# Regions Tour ?



## J Whittington (Nov 13, 2009)

The new 3-D tour is scheduled to kick off this coming weekend. what is the news ? who is going?


----------



## talkalot (Apr 24, 2005)

I am planning on going. I have a call in about my membership and registration. Its been in a long time but haven't heard anything.


----------



## carlosii (Feb 25, 2007)

God willin' and the creeks don't rise i plan on being at anderson...


----------



## 3D Pinwheeler (Jan 29, 2007)

J Whittington said:


> The new 3-D tour is scheduled to kick off this coming weekend. what is the news ? who is going?


Jerry you go to the ASA's, what was the word there about it? Any pro's or semi pros going to do it?


----------



## 3D Pinwheeler (Jan 29, 2007)

I would like to try the PA one, I will keep a very watchful eye on the first two before I fork out money to register. Talkalot has me a little concerned over no response to his registration or membership. I was ripped off by "The Tournament Archer" mag. I attended "The World Archery Tour" a couple years ago that 30 people showed up and shot. Never took off, but no membership fee with that one.

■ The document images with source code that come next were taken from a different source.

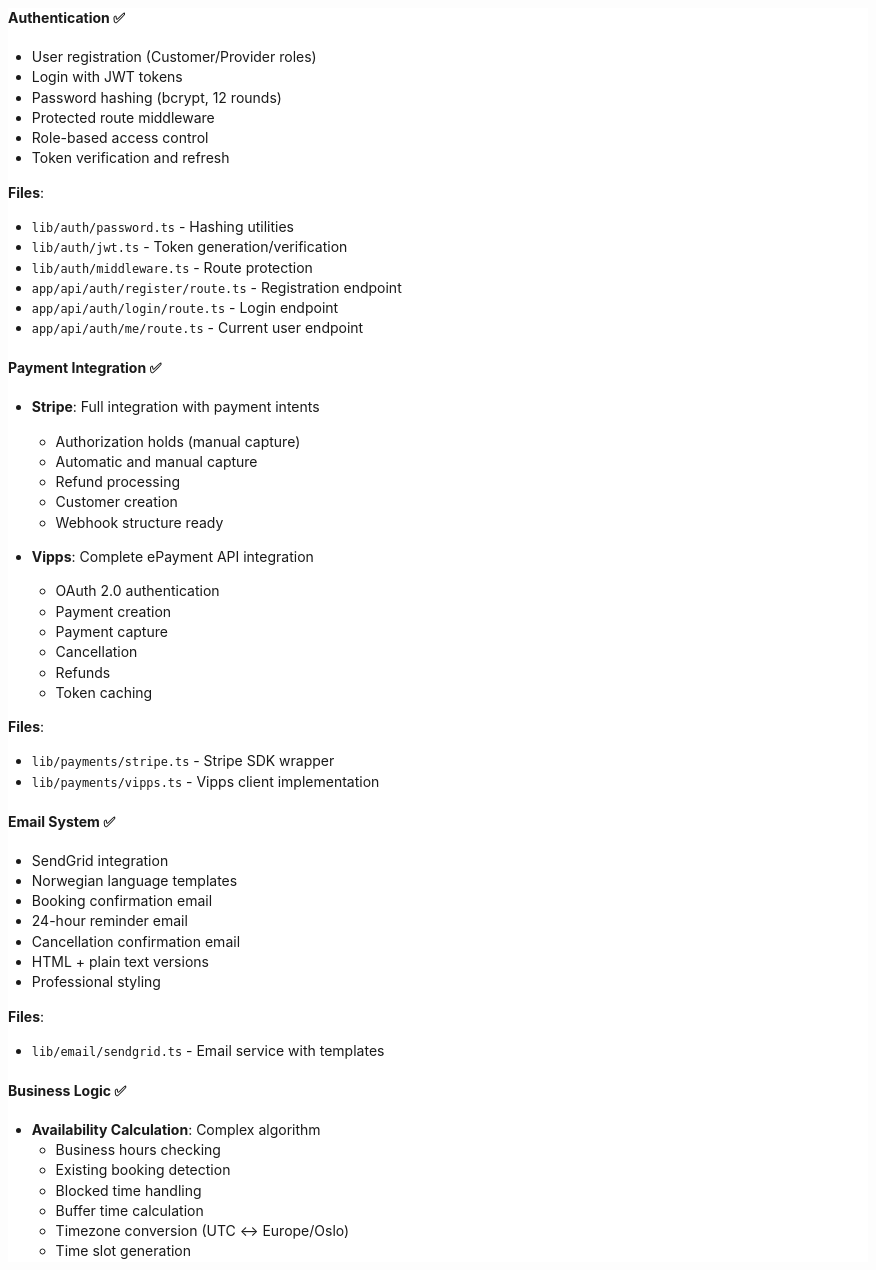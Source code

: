 #### Authentication ✅
- User registration (Customer/Provider roles)
- Login with JWT tokens
- Password hashing (bcrypt, 12 rounds)
- Protected route middleware
- Role-based access control
- Token verification and refresh

**Files**:
- `lib/auth/password.ts` - Hashing utilities
- `lib/auth/jwt.ts` - Token generation/verification
- `lib/auth/middleware.ts` - Route protection
- `app/api/auth/register/route.ts` - Registration endpoint
- `app/api/auth/login/route.ts` - Login endpoint
- `app/api/auth/me/route.ts` - Current user endpoint

#### Payment Integration ✅
- **Stripe**: Full integration with payment intents
  - Authorization holds (manual capture)
  - Automatic and manual capture
  - Refund processing
  - Customer creation
  - Webhook structure ready

- **Vipps**: Complete ePayment API integration
  - OAuth 2.0 authentication
  - Payment creation
  - Payment capture
  - Cancellation
  - Refunds
  - Token caching

**Files**:
- `lib/payments/stripe.ts` - Stripe SDK wrapper
- `lib/payments/vipps.ts` - Vipps client implementation

#### Email System ✅
- SendGrid integration
- Norwegian language templates
- Booking confirmation email
- 24-hour reminder email
- Cancellation confirmation email
- HTML + plain text versions
- Professional styling

**Files**:
- `lib/email/sendgrid.ts` - Email service with templates

#### Business Logic ✅
- **Availability Calculation**: Complex algorithm
  - Business hours checking
  - Existing booking detection
  - Blocked time handling
  - Buffer time calculation
  - Timezone conversion (UTC ↔ Europe/Oslo)
  - Time slot generation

I had a lot of hope for this Org but my hope is dwindling fast, hope everything goes good in NC and IN. Perfect time to take over the North with an ASA style but no communication will kill it fast.


----------



## J Whittington (Nov 13, 2009)

3D Pinwheeler said:


> Jerry you go to the ASA's, what was the word there about it? Any pro's or semi pros going to do it?


wasn't a whole lot of talk about it in ky this passed weekend. saw no promotional signs there either, kinda has me concerned


----------



## Garceau (Sep 3, 2010)

J Whittington said:


> wasn't a whole lot of talk about it in ky this passed weekend. saw no promotional signs there either, kinda has me concerned


I talked to Dick

They are having huge issues with the registration process but it is still on.

Sent from my Motorola Electrify using Tapatalk 2


----------



## 3D Pinwheeler (Jan 29, 2007)

Well, hope they pull it off. I know it's a big undertaking but ya gotta get your ducks in a row. What happened to all the pros that wanted to start their own org last year?

Like I said I'll support them if they have it together. If not hopefully they stay the course and come out strong next year with a solid organization. Time will tell I guess.

Hard to take time off work if you have no idea if it's on or not.


----------



## carlosii (Feb 25, 2007)

i spoke to the fellow who is the chief organizer for this tour. he's also the alpen rep you see at the shoots...anyway i asked about the shoot planned for anderson since i hadn't found any real hard info on it. he said they will have a team shoot on friday, they will have a simms range, they will have a practice range, and they will generally follow the agenda used by asa. they had been to anderson to review the range and had one of the asa guys check out the ranges and made some changes based on his recommendations. he told me they have 31 vendors lined up as well.

we didn't discuss the pros or the number of registrations so far.

with all the dissatisfaction that has been expressed with the ibo and with the desire to have an asa format move into the north, i'm surprised there isn't more "noise" coming from the northern states.

i don't like the idea of having to pay a membership fee to shoot just one of the three shoots regions is hosting. but i will not have the expense of a long drive, a hotel room, and several meals so i am considering it a cheap investment.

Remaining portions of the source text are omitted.